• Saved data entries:

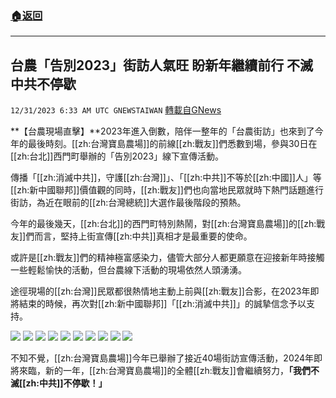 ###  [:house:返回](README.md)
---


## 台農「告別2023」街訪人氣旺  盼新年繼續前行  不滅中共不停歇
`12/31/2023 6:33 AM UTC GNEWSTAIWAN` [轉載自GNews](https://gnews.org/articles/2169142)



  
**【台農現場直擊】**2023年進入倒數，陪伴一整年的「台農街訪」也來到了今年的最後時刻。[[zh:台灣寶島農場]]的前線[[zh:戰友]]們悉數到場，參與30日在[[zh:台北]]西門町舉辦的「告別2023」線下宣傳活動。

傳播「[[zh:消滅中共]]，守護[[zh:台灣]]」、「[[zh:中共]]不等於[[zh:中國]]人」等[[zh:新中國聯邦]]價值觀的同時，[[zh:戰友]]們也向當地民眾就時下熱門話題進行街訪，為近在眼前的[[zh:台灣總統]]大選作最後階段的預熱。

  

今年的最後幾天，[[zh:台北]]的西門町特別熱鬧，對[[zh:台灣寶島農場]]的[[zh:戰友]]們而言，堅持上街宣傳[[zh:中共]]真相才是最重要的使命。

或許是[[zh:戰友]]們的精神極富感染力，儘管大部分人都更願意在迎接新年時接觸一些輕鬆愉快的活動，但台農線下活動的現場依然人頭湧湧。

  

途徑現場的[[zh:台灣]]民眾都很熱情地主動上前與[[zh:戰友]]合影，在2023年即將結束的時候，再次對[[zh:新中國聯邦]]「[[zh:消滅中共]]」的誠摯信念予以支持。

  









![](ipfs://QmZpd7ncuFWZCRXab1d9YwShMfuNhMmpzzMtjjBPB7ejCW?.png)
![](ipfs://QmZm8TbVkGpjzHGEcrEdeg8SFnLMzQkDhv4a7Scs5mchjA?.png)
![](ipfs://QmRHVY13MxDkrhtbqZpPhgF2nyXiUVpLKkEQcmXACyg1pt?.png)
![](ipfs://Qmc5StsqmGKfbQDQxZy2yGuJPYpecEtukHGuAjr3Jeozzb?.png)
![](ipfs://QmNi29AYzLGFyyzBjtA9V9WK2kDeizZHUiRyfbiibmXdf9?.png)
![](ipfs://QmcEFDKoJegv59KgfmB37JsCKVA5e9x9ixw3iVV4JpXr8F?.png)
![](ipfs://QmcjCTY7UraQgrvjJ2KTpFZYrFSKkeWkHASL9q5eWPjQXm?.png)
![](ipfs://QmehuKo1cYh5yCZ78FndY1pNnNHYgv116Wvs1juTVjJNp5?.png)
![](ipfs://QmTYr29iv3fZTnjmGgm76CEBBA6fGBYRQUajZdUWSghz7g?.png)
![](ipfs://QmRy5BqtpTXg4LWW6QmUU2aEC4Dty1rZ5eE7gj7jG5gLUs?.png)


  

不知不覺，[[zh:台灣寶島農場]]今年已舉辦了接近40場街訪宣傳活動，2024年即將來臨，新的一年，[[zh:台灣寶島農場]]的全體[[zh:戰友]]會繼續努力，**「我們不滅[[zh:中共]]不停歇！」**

• TASK: Copy out every line of the data where the word "台灣寶島農場" occurs.

• SOLUTION TO THIS TASK:
**【台農現場直擊】**2023年進入倒數，陪伴一整年的「台農街訪」也來到了今年的最後時刻。[[zh:台灣寶島農場]]的前線[[zh:戰友]]們悉數到場，參與30日在[[zh:台北]]西門町舉辦的「告別2023」線下宣傳活動。
今年的最後幾天，[[zh:台北]]的西門町特別熱鬧，對[[zh:台灣寶島農場]]的[[zh:戰友]]們而言，堅持上街宣傳[[zh:中共]]真相才是最重要的使命。
不知不覺，[[zh:台灣寶島農場]]今年已舉辦了接近40場街訪宣傳活動，2024年即將來臨，新的一年，[[zh:台灣寶島農場]]的全體[[zh:戰友]]會繼續努力，**「我們不滅[[zh:中共]]不停歇！」**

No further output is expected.